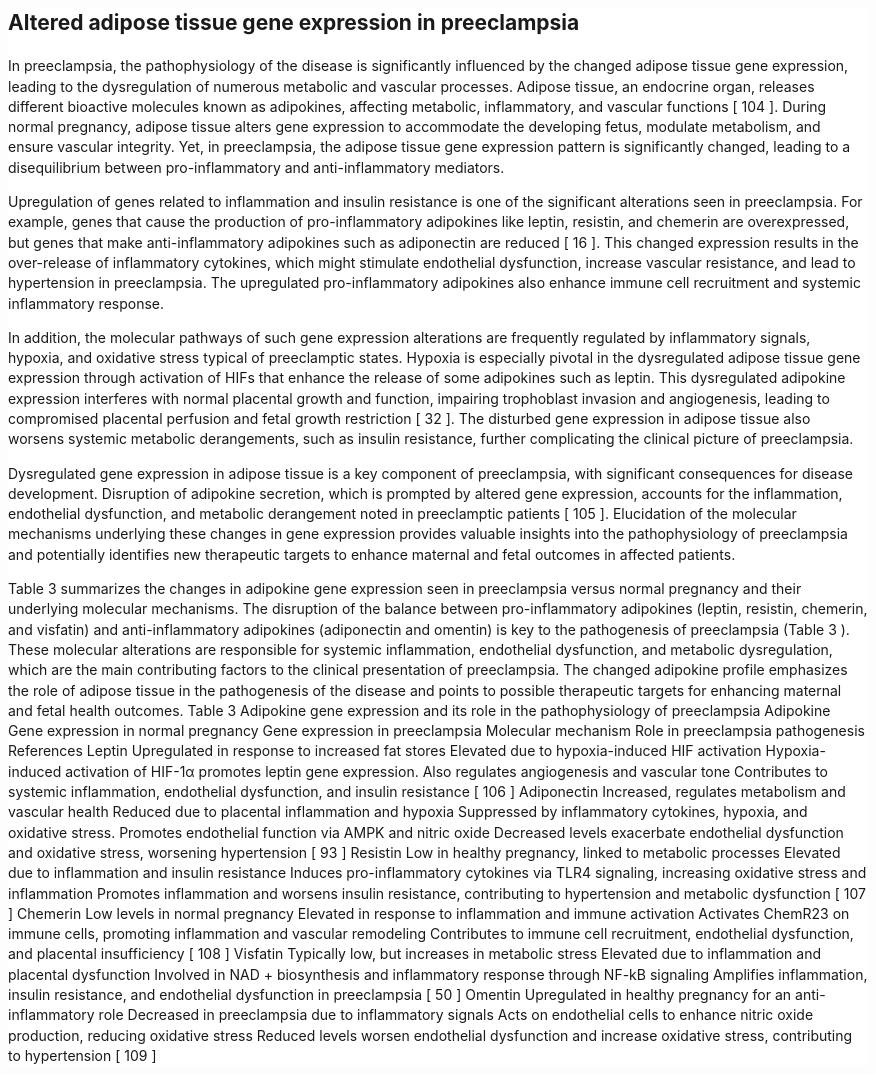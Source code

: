## Altered adipose tissue gene expression in preeclampsia

In preeclampsia, the pathophysiology of the disease is significantly influenced by the changed adipose tissue gene expression, leading to the dysregulation of numerous metabolic and vascular processes. Adipose tissue, an endocrine organ, releases different bioactive molecules known as adipokines, affecting metabolic, inflammatory, and vascular functions [ 104 ]. During normal pregnancy, adipose tissue alters gene expression to accommodate the developing fetus, modulate metabolism, and ensure vascular integrity. Yet, in preeclampsia, the adipose tissue gene expression pattern is significantly changed, leading to a disequilibrium between pro-inflammatory and anti-inflammatory mediators.

Upregulation of genes related to inflammation and insulin resistance is one of the significant alterations seen in preeclampsia. For example, genes that cause the production of pro-inflammatory adipokines like leptin, resistin, and chemerin are overexpressed, but genes that make anti-inflammatory adipokines such as adiponectin are reduced [ 16 ]. This changed expression results in the over-release of inflammatory cytokines, which might stimulate endothelial dysfunction, increase vascular resistance, and lead to hypertension in preeclampsia. The upregulated pro-inflammatory adipokines also enhance immune cell recruitment and systemic inflammatory response.

In addition, the molecular pathways of such gene expression alterations are frequently regulated by inflammatory signals, hypoxia, and oxidative stress typical of preeclamptic states. Hypoxia is especially pivotal in the dysregulated adipose tissue gene expression through activation of HIFs that enhance the release of some adipokines such as leptin. This dysregulated adipokine expression interferes with normal placental growth and function, impairing trophoblast invasion and angiogenesis, leading to compromised placental perfusion and fetal growth restriction [ 32 ]. The disturbed gene expression in adipose tissue also worsens systemic metabolic derangements, such as insulin resistance, further complicating the clinical picture of preeclampsia.

Dysregulated gene expression in adipose tissue is a key component of preeclampsia, with significant consequences for disease development. Disruption of adipokine secretion, which is prompted by altered gene expression, accounts for the inflammation, endothelial dysfunction, and metabolic derangement noted in preeclamptic patients [ 105 ]. Elucidation of the molecular mechanisms underlying these changes in gene expression provides valuable insights into the pathophysiology of preeclampsia and potentially identifies new therapeutic targets to enhance maternal and fetal outcomes in affected patients.

Table 3 summarizes the changes in adipokine gene expression seen in preeclampsia versus normal pregnancy and their underlying molecular mechanisms. The disruption of the balance between pro-inflammatory adipokines (leptin, resistin, chemerin, and visfatin) and anti-inflammatory adipokines (adiponectin and omentin) is key to the pathogenesis of preeclampsia (Table 3 ). These molecular alterations are responsible for systemic inflammation, endothelial dysfunction, and metabolic dysregulation, which are the main contributing factors to the clinical presentation of preeclampsia. The changed adipokine profile emphasizes the role of adipose tissue in the pathogenesis of the disease and points to possible therapeutic targets for enhancing maternal and fetal health outcomes. Table 3 Adipokine gene expression and its role in the pathophysiology of preeclampsia Adipokine Gene expression in normal pregnancy Gene expression in preeclampsia Molecular mechanism Role in preeclampsia pathogenesis References Leptin Upregulated in response to increased fat stores Elevated due to hypoxia-induced HIF activation Hypoxia-induced activation of HIF-1α promotes leptin gene expression. Also regulates angiogenesis and vascular tone Contributes to systemic inflammation, endothelial dysfunction, and insulin resistance [ 106 ] Adiponectin Increased, regulates metabolism and vascular health Reduced due to placental inflammation and hypoxia Suppressed by inflammatory cytokines, hypoxia, and oxidative stress. Promotes endothelial function via AMPK and nitric oxide Decreased levels exacerbate endothelial dysfunction and oxidative stress, worsening hypertension [ 93 ] Resistin Low in healthy pregnancy, linked to metabolic processes Elevated due to inflammation and insulin resistance Induces pro-inflammatory cytokines via TLR4 signaling, increasing oxidative stress and inflammation Promotes inflammation and worsens insulin resistance, contributing to hypertension and metabolic dysfunction [ 107 ] Chemerin Low levels in normal pregnancy Elevated in response to inflammation and immune activation Activates ChemR23 on immune cells, promoting inflammation and vascular remodeling Contributes to immune cell recruitment, endothelial dysfunction, and placental insufficiency [ 108 ] Visfatin Typically low, but increases in metabolic stress Elevated due to inflammation and placental dysfunction Involved in NAD + biosynthesis and inflammatory response through NF-kB signaling Amplifies inflammation, insulin resistance, and endothelial dysfunction in preeclampsia [ 50 ] Omentin Upregulated in healthy pregnancy for an anti-inflammatory role Decreased in preeclampsia due to inflammatory signals Acts on endothelial cells to enhance nitric oxide production, reducing oxidative stress Reduced levels worsen endothelial dysfunction and increase oxidative stress, contributing to hypertension [ 109 ]
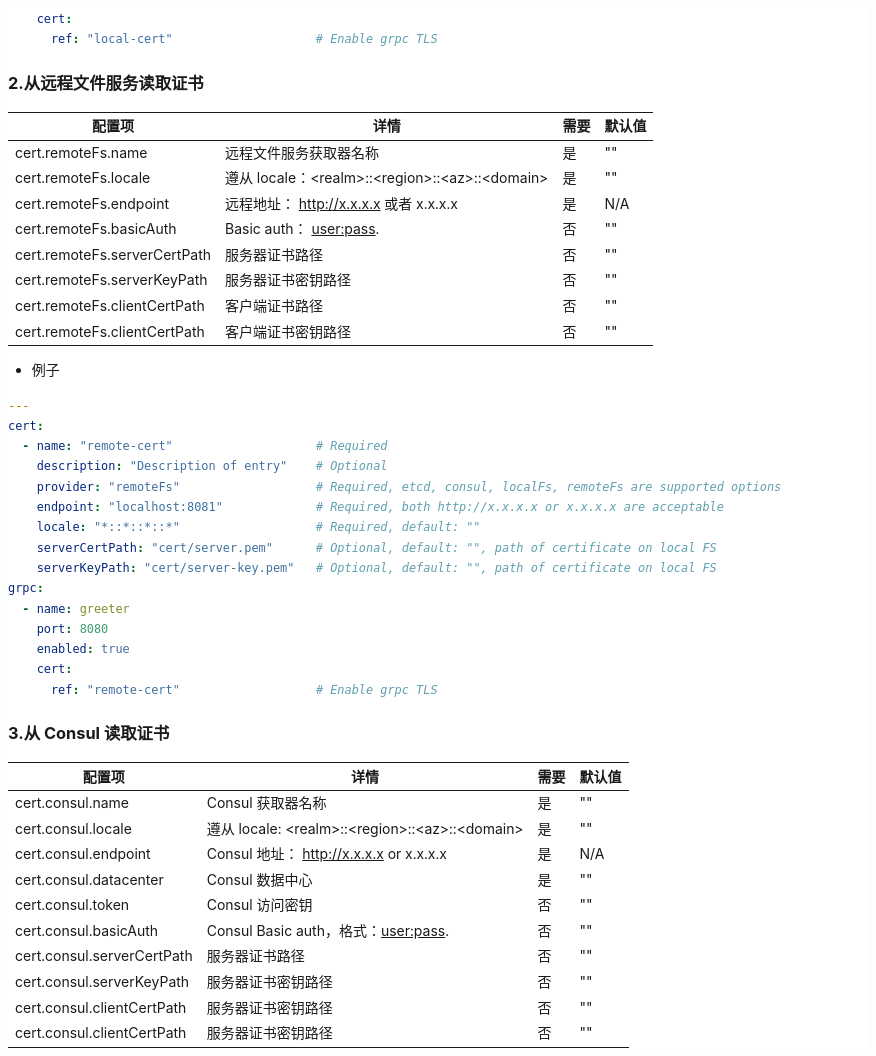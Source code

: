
 ```yaml
    cert:
      ref: "local-cert"                    # Enable grpc TLS
```

### 2.从远程文件服务读取证书
| 配置项 | 详情 | 需要 | 默认值 |
| ------ | ------ | ------ | ------ |
| cert.remoteFs.name | 远程文件服务获取器名称 | 是 | "" |
| cert.remoteFs.locale | 遵从 locale：\<realm\>::\<region\>::\<az\>::\<domain\> | 是 | "" | 
| cert.remoteFs.endpoint | 远程地址： http://x.x.x.x 或者 x.x.x.x | 是 | N/A |
| cert.remoteFs.basicAuth | Basic auth： <user:pass>. | 否 | "" |
| cert.remoteFs.serverCertPath | 服务器证书路径 | 否 | "" |
| cert.remoteFs.serverKeyPath | 服务器证书密钥路径	| 否 | "" |
| cert.remoteFs.clientCertPath | 客户端证书路径 | 否 | "" |
| cert.remoteFs.clientCertPath | 客户端证书密钥路径 | 否 | "" |

- 例子

```yaml
---
cert:
  - name: "remote-cert"                    # Required
    description: "Description of entry"    # Optional
    provider: "remoteFs"                   # Required, etcd, consul, localFs, remoteFs are supported options
    endpoint: "localhost:8081"             # Required, both http://x.x.x.x or x.x.x.x are acceptable
    locale: "*::*::*::*"                   # Required, default: ""
    serverCertPath: "cert/server.pem"      # Optional, default: "", path of certificate on local FS
    serverKeyPath: "cert/server-key.pem"   # Optional, default: "", path of certificate on local FS
grpc:
  - name: greeter
    port: 8080
    enabled: true
    cert:
      ref: "remote-cert"                   # Enable grpc TLS
```

### 3.从 Consul 读取证书
| 配置项 | 详情 | 需要 | 默认值 |
| ------ | ------ | ------ | ------ |
| cert.consul.name | Consul 获取器名称 | 是 | "" |
| cert.consul.locale | 遵从 locale: \<realm\>::\<region\>::\<az\>::\<domain\> | 是 | "" | 
| cert.consul.endpoint | Consul 地址： http://x.x.x.x or x.x.x.x | 是 | N/A |
| cert.consul.datacenter | Consul 数据中心 | 是 | "" |
| cert.consul.token | Consul 访问密钥 | 否 | "" |
| cert.consul.basicAuth | Consul Basic auth，格式：<user:pass>. | 否 | "" |
| cert.consul.serverCertPath | 服务器证书路径	 | 否 | "" |
| cert.consul.serverKeyPath | 服务器证书密钥路径 | 否 | "" |
| cert.consul.clientCertPath | 服务器证书密钥路径 | 否 | "" |
| cert.consul.clientCertPath | 服务器证书密钥路径 | 否 | "" |
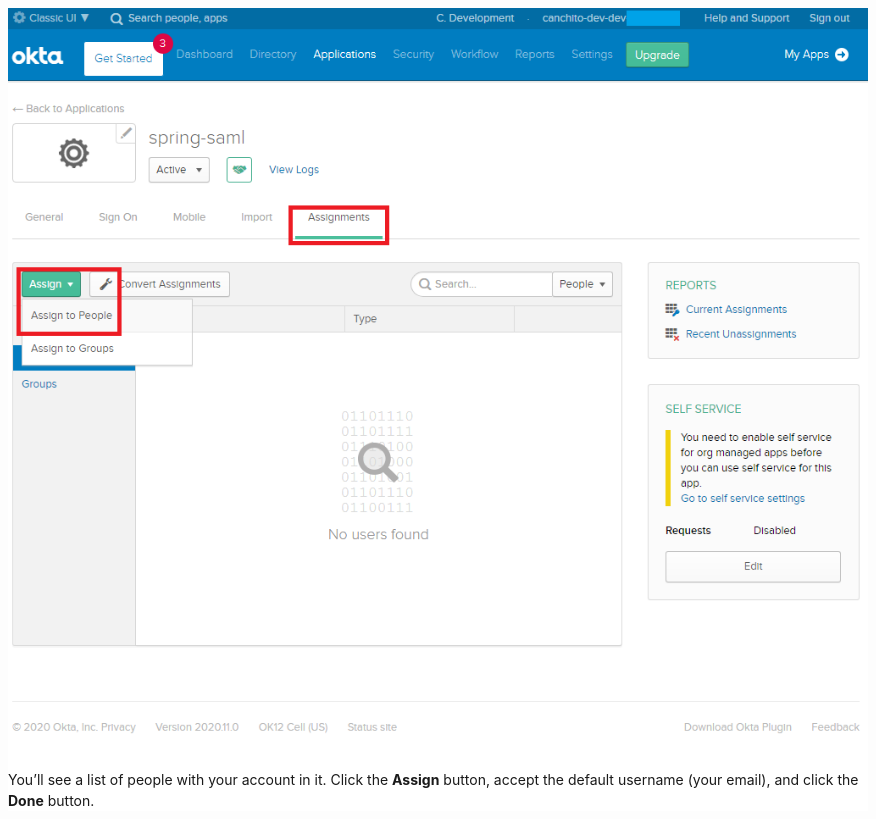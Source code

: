 ![Assigning people](images/okta-developer-assignments.PNG)

You’ll see a list of people with your account in it. Click the **Assign** button, accept the default username (your email), and click the **Done** button.
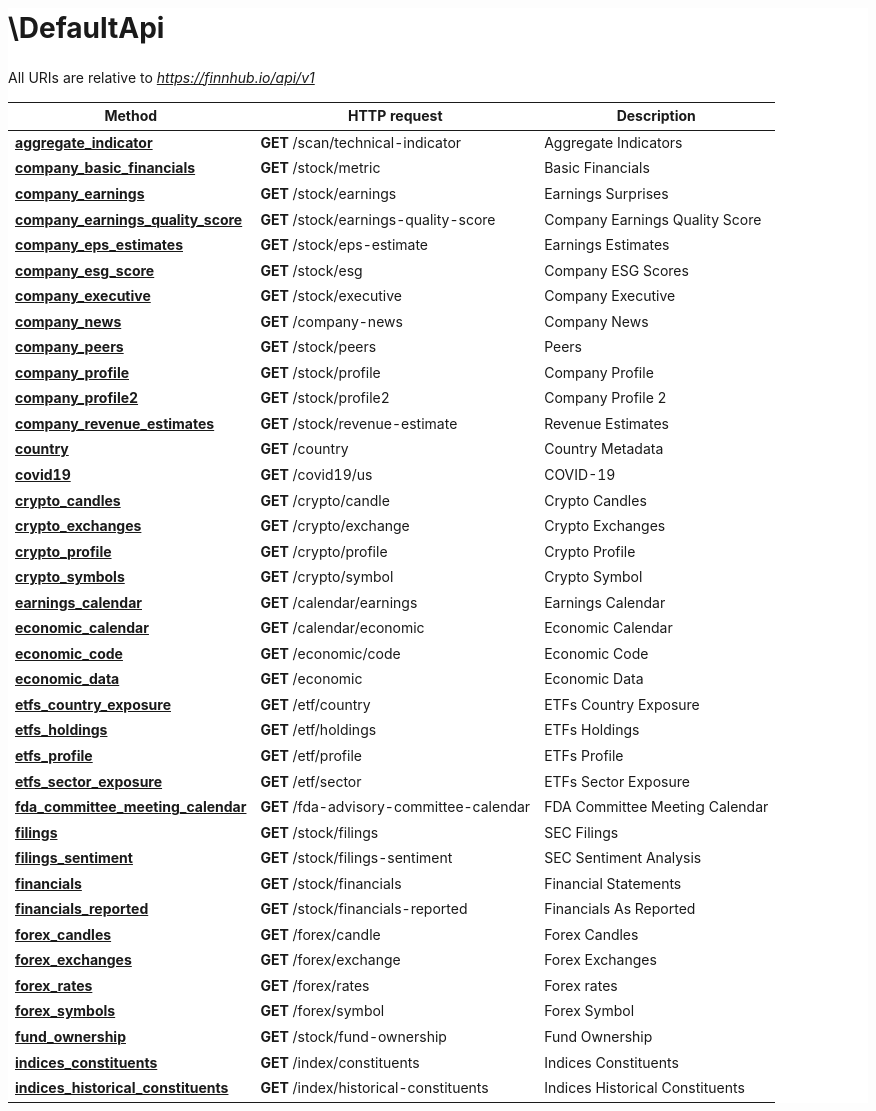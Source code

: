# \DefaultApi

All URIs are relative to *https://finnhub.io/api/v1*

Method | HTTP request | Description
------------- | ------------- | -------------
[**aggregate_indicator**](DefaultApi.md#aggregate_indicator) | **GET** /scan/technical-indicator | Aggregate Indicators
[**company_basic_financials**](DefaultApi.md#company_basic_financials) | **GET** /stock/metric | Basic Financials
[**company_earnings**](DefaultApi.md#company_earnings) | **GET** /stock/earnings | Earnings Surprises
[**company_earnings_quality_score**](DefaultApi.md#company_earnings_quality_score) | **GET** /stock/earnings-quality-score | Company Earnings Quality Score
[**company_eps_estimates**](DefaultApi.md#company_eps_estimates) | **GET** /stock/eps-estimate | Earnings Estimates
[**company_esg_score**](DefaultApi.md#company_esg_score) | **GET** /stock/esg | Company ESG Scores
[**company_executive**](DefaultApi.md#company_executive) | **GET** /stock/executive | Company Executive
[**company_news**](DefaultApi.md#company_news) | **GET** /company-news | Company News
[**company_peers**](DefaultApi.md#company_peers) | **GET** /stock/peers | Peers
[**company_profile**](DefaultApi.md#company_profile) | **GET** /stock/profile | Company Profile
[**company_profile2**](DefaultApi.md#company_profile2) | **GET** /stock/profile2 | Company Profile 2
[**company_revenue_estimates**](DefaultApi.md#company_revenue_estimates) | **GET** /stock/revenue-estimate | Revenue Estimates
[**country**](DefaultApi.md#country) | **GET** /country | Country Metadata
[**covid19**](DefaultApi.md#covid19) | **GET** /covid19/us | COVID-19
[**crypto_candles**](DefaultApi.md#crypto_candles) | **GET** /crypto/candle | Crypto Candles
[**crypto_exchanges**](DefaultApi.md#crypto_exchanges) | **GET** /crypto/exchange | Crypto Exchanges
[**crypto_profile**](DefaultApi.md#crypto_profile) | **GET** /crypto/profile | Crypto Profile
[**crypto_symbols**](DefaultApi.md#crypto_symbols) | **GET** /crypto/symbol | Crypto Symbol
[**earnings_calendar**](DefaultApi.md#earnings_calendar) | **GET** /calendar/earnings | Earnings Calendar
[**economic_calendar**](DefaultApi.md#economic_calendar) | **GET** /calendar/economic | Economic Calendar
[**economic_code**](DefaultApi.md#economic_code) | **GET** /economic/code | Economic Code
[**economic_data**](DefaultApi.md#economic_data) | **GET** /economic | Economic Data
[**etfs_country_exposure**](DefaultApi.md#etfs_country_exposure) | **GET** /etf/country | ETFs Country Exposure
[**etfs_holdings**](DefaultApi.md#etfs_holdings) | **GET** /etf/holdings | ETFs Holdings
[**etfs_profile**](DefaultApi.md#etfs_profile) | **GET** /etf/profile | ETFs Profile
[**etfs_sector_exposure**](DefaultApi.md#etfs_sector_exposure) | **GET** /etf/sector | ETFs Sector Exposure
[**fda_committee_meeting_calendar**](DefaultApi.md#fda_committee_meeting_calendar) | **GET** /fda-advisory-committee-calendar | FDA Committee Meeting Calendar
[**filings**](DefaultApi.md#filings) | **GET** /stock/filings | SEC Filings
[**filings_sentiment**](DefaultApi.md#filings_sentiment) | **GET** /stock/filings-sentiment | SEC Sentiment Analysis
[**financials**](DefaultApi.md#financials) | **GET** /stock/financials | Financial Statements
[**financials_reported**](DefaultApi.md#financials_reported) | **GET** /stock/financials-reported | Financials As Reported
[**forex_candles**](DefaultApi.md#forex_candles) | **GET** /forex/candle | Forex Candles
[**forex_exchanges**](DefaultApi.md#forex_exchanges) | **GET** /forex/exchange | Forex Exchanges
[**forex_rates**](DefaultApi.md#forex_rates) | **GET** /forex/rates | Forex rates
[**forex_symbols**](DefaultApi.md#forex_symbols) | **GET** /forex/symbol | Forex Symbol
[**fund_ownership**](DefaultApi.md#fund_ownership) | **GET** /stock/fund-ownership | Fund Ownership
[**indices_constituents**](DefaultApi.md#indices_constituents) | **GET** /index/constituents | Indices Constituents
[**indices_historical_constituents**](DefaultApi.md#indices_historical_constituents) | **GET** /index/historical-constituents | Indices Historical Constituents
+--
◆ REQUIREMENT ◆
In the data above, which lines lie between the line with "[**crypto_symbols**](DefaultApi.md#crypto_symbols) | **GET**" and the line with "ETFs Sector Exposure", inclusive? Print those lines exactly and nothing else.

◆ TASK OUTPUT ◆
[**crypto_symbols**](DefaultApi.md#crypto_symbols) | **GET** /crypto/symbol | Crypto Symbol
[**earnings_calendar**](DefaultApi.md#earnings_calendar) | **GET** /calendar/earnings | Earnings Calendar
[**economic_calendar**](DefaultApi.md#economic_calendar) | **GET** /calendar/economic | Economic Calendar
[**economic_code**](DefaultApi.md#economic_code) | **GET** /economic/code | Economic Code
[**economic_data**](DefaultApi.md#economic_data) | **GET** /economic | Economic Data
[**etfs_country_exposure**](DefaultApi.md#etfs_country_exposure) | **GET** /etf/country | ETFs Country Exposure
[**etfs_holdings**](DefaultApi.md#etfs_holdings) | **GET** /etf/holdings | ETFs Holdings
[**etfs_profile**](DefaultApi.md#etfs_profile) | **GET** /etf/profile | ETFs Profile
[**etfs_sector_exposure**](DefaultApi.md#etfs_sector_exposure) | **GET** /etf/sector | ETFs Sector Exposure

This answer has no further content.